Jordan Cronk: We've mentioned it a few times already in this series and compared it to one of the only films that seems to exist on a similar wavelength (California Split), but now we can dive into the glories of what in a spiritual sense is John Cassavetes final work, his magnificent 1984 feature, Love Streams. I recently had a chance to revisit the entire Cassavetes catalogue during a Los Angeles retrospective of his work, and seeing all these films in close proximity to each other, where I could weigh their respective charms and characteristics, only confirmed for me that this is his single best picture, the one that consolidates all his strengths and most lucidly translates his many themes as a storyteller. I don't know about you, but to me this is simultaneously his most watchable and rewarding work, which makes it an even greater crime that the film has never made its way to DVD.
Calum Marsh: I know we've expressed our frustration over the unavailability of certain great and important films on DVD before, but the fact that Love Streams -- which I agree is the best of John Cassavetes' many excellent films -- has never seen the light of day on home video in North America is outrageous in a singular way.
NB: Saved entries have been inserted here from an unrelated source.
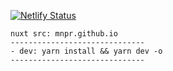 [![Netlify Status](https://api.netlify.com/api/v1/badges/de2b8610-76be-4459-8d0c-f7a8c13d8b76/deploy-status)](https://app.netlify.com/sites/sud3sh/deploys)

```
nuxt src: mnpr.github.io
------------------------------
- dev: yarn install && yarn dev -o
------------------------------
```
We're not talking about some egregiously difficult or even especially abrasive arthouse experiment languishing in the perpetual obscurity; we're talking about a really resoundingly great film from one of the most important (and well-regarded) filmmakers ever. You can find almost all of his other films with relative ease, some of which are considerably more challenging or strange. Which isn't to say that Love Streams is totally accessible by Hollywood standards, but it's a rich, inviting work, full of beauty and vitality. I don't think it would be an exaggeration to say that Love Streams is the kind of film which can effectively change you, or that it's emotional impact is...well, it's unforgettable. I really like a lot of Cassavetes films but I love this one.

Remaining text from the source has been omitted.